Here are my thoughts after reading what Jennifer and Thomas had to say about the education system in Hong Kong.
(1) Media do play a part in the game but I do not think it is as exaggerated as stated. It may just be convenient for people to blame it on someone or something else when things
do not go their way.
(2) I think the examination system in Hong Kong is good. However, some improvements could be made on how examination questions are being set. For example, multiple-choice
questions are not good, as students cannot express themselves in answering such questions. Students should be given a chance to elaborate their answers in examinations. I had a chance to study abroad for a number of years and I found that students from Hong Kong were generally rather bright when compared with local students; this might be the positive outcome of the education
system in Hong Kong even though it is not perfect.

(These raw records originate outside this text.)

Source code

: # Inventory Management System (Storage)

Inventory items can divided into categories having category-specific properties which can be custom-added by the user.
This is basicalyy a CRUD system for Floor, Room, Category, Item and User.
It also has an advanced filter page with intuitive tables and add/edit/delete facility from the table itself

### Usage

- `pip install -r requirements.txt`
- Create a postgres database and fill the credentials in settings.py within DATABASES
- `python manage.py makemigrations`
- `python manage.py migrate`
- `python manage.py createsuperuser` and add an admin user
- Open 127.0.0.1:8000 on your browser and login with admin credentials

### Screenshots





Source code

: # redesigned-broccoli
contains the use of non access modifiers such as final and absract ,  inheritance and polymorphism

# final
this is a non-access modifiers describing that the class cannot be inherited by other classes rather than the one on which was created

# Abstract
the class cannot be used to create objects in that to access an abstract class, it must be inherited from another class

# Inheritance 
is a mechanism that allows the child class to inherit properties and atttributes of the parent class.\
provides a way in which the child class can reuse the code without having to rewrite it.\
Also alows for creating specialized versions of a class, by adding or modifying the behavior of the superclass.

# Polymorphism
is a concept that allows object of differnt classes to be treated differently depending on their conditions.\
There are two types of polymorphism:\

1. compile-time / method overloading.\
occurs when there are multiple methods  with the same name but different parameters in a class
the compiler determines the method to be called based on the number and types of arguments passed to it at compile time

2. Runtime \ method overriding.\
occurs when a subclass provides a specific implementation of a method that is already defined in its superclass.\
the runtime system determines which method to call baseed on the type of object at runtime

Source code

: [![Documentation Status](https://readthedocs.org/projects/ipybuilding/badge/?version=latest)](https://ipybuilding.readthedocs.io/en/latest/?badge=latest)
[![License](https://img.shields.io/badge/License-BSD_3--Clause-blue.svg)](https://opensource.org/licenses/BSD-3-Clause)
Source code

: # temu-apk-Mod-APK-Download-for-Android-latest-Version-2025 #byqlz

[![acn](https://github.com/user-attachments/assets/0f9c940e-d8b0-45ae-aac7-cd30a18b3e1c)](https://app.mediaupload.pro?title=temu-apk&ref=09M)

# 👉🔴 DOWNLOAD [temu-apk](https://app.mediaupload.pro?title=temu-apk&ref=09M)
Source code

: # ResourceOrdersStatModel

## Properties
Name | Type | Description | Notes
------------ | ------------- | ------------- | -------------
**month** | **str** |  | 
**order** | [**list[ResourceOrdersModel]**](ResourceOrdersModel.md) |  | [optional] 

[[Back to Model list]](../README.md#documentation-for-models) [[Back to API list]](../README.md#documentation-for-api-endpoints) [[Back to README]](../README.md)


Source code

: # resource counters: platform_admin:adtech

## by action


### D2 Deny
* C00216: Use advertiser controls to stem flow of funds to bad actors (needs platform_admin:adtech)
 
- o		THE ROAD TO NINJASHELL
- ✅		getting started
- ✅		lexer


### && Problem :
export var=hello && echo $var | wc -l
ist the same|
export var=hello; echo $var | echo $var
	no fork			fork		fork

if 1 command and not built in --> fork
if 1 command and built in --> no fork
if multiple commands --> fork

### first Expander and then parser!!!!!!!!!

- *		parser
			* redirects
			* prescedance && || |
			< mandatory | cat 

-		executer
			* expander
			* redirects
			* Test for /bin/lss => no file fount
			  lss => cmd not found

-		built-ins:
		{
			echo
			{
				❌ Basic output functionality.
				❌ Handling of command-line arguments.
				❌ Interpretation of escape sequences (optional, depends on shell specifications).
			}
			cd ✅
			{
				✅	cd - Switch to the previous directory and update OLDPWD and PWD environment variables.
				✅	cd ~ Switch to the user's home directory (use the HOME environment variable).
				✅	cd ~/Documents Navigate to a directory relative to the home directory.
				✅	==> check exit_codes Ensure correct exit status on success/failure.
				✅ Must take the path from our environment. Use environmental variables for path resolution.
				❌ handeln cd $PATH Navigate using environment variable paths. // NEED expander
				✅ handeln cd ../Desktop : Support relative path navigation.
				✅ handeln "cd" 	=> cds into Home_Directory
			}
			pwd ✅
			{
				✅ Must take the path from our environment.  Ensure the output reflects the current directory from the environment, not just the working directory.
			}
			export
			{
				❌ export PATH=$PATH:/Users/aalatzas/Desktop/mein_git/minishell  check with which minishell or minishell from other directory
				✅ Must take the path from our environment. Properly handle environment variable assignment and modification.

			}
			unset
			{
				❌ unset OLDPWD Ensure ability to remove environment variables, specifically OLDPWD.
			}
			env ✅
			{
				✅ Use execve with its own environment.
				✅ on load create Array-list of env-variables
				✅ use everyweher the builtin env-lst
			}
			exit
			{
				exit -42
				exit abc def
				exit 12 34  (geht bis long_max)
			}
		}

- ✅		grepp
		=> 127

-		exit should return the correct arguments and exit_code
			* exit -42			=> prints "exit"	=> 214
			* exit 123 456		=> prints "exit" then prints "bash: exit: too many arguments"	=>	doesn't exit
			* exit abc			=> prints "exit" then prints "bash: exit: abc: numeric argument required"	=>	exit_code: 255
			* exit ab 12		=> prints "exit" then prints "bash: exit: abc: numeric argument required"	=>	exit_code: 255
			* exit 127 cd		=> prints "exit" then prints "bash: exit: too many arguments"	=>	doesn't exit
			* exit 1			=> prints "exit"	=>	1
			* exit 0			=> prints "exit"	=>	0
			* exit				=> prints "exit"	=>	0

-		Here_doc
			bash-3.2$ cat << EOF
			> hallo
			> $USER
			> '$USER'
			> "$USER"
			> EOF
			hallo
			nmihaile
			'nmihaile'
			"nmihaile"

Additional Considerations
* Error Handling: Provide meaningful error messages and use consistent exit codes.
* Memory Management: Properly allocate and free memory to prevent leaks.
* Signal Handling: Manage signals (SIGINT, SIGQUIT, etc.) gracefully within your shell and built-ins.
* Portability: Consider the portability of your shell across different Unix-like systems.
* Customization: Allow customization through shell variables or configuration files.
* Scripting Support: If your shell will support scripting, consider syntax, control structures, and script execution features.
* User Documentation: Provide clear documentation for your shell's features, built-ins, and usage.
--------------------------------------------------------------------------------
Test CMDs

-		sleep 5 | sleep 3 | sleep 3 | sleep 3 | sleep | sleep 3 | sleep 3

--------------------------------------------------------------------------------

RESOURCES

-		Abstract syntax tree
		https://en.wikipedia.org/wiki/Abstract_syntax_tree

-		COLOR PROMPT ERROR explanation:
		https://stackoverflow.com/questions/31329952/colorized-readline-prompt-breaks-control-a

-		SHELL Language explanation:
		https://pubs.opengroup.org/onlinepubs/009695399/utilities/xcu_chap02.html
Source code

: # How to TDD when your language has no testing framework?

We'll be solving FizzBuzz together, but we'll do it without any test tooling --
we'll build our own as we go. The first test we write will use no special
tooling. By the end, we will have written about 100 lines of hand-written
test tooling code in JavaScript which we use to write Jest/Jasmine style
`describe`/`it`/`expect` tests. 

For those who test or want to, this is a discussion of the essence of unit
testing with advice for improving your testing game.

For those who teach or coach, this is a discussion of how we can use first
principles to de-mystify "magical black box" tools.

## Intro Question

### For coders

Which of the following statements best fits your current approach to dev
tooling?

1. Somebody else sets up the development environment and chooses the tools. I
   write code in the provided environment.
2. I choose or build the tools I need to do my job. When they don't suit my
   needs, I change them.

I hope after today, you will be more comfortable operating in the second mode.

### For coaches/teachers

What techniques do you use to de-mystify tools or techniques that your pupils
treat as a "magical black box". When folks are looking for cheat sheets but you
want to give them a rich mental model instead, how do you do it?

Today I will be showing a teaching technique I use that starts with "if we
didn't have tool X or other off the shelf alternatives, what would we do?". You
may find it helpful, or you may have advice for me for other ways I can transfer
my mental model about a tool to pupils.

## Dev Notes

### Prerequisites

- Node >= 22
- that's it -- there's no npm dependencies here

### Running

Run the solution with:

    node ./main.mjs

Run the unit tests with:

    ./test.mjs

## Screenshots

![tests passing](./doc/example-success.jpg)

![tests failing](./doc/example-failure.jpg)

(3) To me, the aim of education is to teach people the required knowledge, and “that knowledge” could be different for everybody as everyone has different needs. If one is
no good inside the education system, then one should leave, and do something else, may be something they like or good at. There is no one system that could please everyone. In Hong Kong, free or subsidized education is a benefit for Hong Kong people and only those who appreciate it should be “allowed” to enjoy such benefit.
(4) “Result” is not the most important thing in everything but it is important and in a lot of things. It does show how much you have absorbed from what you have learnt and
whether one could apply the knowledge learnt into practice. Who would like to be taught by a teacher who had failed many examinations before? Also, “result” can be used as a sign to tell whether a student is in need of any help in certain areas.
(5) People involved in the education system have the responsibility to and can provide “mental support” for students. These people could be teachers, social workers, family
members and friends etc., these people are not necessarily need to be “religious”, even though in some cases it would help.
(6) I find it difficult to teach children about “critical thinking” at a young age, as they are not completely developed cognitively. I think children pick things up as they
move on, so it is important for the people around them to act as good role models. Tertiary education is very useful as it may be the best time for students to learn to think critically with a cognitively developed mind.
(7) There are a lot of factors influencing a person’s behaviour and people cannot just blame it on the education system. Instead of just criticizing the system, it may be more
useful if one could think of some solutions, especially educators who are more directly involved with students. Furthermore, when being critical, one has to be compentent in doing so (i.e. well equipped with the knowledge and the skills required).